* [Exercise instructions] Return only what lies between the first line of the entries and the line containing "En esta tarea, asignaremos", both lines included.

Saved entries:
________________

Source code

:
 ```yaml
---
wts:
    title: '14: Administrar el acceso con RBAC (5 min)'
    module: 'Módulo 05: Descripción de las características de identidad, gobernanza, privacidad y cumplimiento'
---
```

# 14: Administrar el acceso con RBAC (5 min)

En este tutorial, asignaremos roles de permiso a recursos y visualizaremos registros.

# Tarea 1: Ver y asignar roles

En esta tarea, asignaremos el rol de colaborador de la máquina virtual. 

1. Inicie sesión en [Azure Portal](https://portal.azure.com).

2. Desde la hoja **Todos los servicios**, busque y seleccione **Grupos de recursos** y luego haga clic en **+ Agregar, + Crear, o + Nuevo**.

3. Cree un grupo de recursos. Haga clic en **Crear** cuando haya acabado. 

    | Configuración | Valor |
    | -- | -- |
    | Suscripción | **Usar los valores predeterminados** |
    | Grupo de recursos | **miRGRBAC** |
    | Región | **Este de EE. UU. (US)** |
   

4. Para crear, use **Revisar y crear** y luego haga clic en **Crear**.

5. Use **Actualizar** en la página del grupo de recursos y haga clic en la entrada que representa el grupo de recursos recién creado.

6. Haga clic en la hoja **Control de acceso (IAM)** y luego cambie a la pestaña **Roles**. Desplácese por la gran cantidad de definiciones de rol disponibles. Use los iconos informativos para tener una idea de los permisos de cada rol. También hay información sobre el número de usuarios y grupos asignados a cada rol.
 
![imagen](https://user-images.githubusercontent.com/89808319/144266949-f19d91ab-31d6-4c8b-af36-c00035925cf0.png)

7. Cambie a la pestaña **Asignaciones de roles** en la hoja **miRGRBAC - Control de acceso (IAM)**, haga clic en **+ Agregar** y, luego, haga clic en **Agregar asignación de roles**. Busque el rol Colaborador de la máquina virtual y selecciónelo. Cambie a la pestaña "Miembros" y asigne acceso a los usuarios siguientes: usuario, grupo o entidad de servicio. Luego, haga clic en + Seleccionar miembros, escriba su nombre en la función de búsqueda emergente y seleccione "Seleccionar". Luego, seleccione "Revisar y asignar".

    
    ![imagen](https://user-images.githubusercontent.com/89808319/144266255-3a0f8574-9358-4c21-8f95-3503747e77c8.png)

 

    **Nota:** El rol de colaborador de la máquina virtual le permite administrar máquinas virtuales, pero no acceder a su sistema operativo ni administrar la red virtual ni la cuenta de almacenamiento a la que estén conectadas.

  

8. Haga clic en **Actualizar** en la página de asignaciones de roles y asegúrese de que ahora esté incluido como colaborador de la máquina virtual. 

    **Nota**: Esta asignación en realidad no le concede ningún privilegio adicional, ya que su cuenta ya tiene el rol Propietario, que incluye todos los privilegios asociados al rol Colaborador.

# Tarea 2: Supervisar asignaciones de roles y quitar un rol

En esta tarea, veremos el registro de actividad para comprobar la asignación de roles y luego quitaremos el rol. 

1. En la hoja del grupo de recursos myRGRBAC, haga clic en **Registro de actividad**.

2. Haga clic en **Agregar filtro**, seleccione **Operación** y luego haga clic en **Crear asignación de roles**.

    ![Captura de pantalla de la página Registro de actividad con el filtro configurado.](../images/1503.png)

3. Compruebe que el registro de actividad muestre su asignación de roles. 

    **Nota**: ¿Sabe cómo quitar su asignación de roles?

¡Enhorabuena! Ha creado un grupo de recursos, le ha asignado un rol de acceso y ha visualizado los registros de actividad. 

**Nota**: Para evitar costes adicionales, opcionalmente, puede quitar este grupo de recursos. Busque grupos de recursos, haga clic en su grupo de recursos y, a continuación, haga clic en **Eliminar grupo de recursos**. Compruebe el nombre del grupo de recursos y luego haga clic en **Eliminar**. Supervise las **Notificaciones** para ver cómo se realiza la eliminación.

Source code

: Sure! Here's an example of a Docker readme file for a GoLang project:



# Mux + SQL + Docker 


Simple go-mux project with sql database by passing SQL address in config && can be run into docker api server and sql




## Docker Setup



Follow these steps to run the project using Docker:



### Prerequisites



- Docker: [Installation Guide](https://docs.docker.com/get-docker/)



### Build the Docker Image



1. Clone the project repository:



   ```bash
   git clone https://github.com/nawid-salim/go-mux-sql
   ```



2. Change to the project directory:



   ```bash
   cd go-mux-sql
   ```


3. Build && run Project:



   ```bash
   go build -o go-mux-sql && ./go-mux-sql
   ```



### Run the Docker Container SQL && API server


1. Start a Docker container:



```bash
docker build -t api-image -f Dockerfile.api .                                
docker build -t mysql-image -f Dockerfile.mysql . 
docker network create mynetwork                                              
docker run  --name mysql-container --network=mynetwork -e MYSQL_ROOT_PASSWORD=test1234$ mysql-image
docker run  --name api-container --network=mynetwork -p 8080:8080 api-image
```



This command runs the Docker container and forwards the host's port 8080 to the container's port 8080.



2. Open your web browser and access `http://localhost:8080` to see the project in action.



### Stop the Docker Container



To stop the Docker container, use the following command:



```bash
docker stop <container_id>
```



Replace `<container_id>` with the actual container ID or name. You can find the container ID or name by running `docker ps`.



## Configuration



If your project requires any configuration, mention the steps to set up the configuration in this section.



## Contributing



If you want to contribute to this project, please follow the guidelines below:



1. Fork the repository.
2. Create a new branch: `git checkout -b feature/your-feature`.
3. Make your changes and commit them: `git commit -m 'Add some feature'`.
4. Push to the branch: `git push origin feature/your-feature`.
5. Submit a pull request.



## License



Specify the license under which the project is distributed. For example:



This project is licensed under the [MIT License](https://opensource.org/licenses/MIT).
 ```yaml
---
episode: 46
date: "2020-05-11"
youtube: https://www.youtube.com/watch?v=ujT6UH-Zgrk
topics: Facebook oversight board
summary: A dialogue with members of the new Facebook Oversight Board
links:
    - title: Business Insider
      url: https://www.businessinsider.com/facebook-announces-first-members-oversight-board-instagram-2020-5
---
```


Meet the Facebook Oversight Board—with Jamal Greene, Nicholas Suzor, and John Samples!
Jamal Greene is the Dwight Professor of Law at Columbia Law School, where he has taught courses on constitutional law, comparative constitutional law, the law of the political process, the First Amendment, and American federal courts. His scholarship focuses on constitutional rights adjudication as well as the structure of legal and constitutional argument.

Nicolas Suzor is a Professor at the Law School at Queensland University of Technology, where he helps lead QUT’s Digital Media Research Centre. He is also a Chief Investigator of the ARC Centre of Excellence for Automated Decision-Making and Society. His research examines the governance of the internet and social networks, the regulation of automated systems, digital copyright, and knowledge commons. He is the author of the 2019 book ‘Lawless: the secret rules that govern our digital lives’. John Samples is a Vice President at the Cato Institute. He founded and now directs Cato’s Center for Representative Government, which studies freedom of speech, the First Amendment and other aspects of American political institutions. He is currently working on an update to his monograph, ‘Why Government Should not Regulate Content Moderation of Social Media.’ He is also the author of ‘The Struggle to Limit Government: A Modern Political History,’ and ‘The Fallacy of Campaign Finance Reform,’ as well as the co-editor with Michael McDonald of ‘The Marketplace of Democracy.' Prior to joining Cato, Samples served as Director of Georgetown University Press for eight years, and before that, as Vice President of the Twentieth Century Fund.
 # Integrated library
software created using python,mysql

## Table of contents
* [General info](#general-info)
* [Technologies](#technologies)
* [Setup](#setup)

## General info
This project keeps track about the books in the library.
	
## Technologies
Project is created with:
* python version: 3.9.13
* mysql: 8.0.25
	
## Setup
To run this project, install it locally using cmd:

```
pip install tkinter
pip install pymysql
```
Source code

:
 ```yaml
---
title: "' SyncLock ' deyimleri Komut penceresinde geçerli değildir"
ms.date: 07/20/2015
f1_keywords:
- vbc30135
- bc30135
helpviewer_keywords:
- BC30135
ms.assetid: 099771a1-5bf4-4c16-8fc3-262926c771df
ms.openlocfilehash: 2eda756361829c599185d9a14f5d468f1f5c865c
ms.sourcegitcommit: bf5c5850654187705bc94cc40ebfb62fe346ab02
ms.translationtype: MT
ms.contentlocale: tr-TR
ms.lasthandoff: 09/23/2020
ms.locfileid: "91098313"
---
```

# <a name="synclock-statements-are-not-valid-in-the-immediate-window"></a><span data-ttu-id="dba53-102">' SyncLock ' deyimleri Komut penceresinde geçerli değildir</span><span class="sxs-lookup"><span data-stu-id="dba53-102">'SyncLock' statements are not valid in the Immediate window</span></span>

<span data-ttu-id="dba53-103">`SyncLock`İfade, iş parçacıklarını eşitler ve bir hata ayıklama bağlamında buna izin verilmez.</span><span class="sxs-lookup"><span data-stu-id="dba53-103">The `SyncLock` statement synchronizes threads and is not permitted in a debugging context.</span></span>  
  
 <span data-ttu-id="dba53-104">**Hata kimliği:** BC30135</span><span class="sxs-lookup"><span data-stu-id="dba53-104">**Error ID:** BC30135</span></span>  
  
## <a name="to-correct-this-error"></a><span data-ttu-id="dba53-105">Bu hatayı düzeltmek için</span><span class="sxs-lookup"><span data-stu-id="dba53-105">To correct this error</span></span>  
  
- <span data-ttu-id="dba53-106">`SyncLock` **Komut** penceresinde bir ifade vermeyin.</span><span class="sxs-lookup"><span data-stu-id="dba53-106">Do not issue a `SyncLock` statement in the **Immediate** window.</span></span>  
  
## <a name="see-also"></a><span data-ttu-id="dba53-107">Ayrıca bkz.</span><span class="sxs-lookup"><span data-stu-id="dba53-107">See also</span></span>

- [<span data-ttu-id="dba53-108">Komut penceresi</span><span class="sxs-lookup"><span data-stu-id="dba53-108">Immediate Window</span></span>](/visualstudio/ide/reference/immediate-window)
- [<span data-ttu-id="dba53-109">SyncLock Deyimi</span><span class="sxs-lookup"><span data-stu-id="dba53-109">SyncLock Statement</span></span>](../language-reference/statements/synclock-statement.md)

________________

* [Exercise response]
Source code

:
 ```yaml
---
wts:
    title: '14: Administrar el acceso con RBAC (5 min)'
    module: 'Módulo 05: Descripción de las características de identidad, gobernanza, privacidad y cumplimiento'
---
```

# 14: Administrar el acceso con RBAC (5 min)

En este tutorial, asignaremos roles de permiso a recursos y visualizaremos registros.

# Tarea 1: Ver y asignar roles

En esta tarea, asignaremos el rol de colaborador de la máquina virtual. 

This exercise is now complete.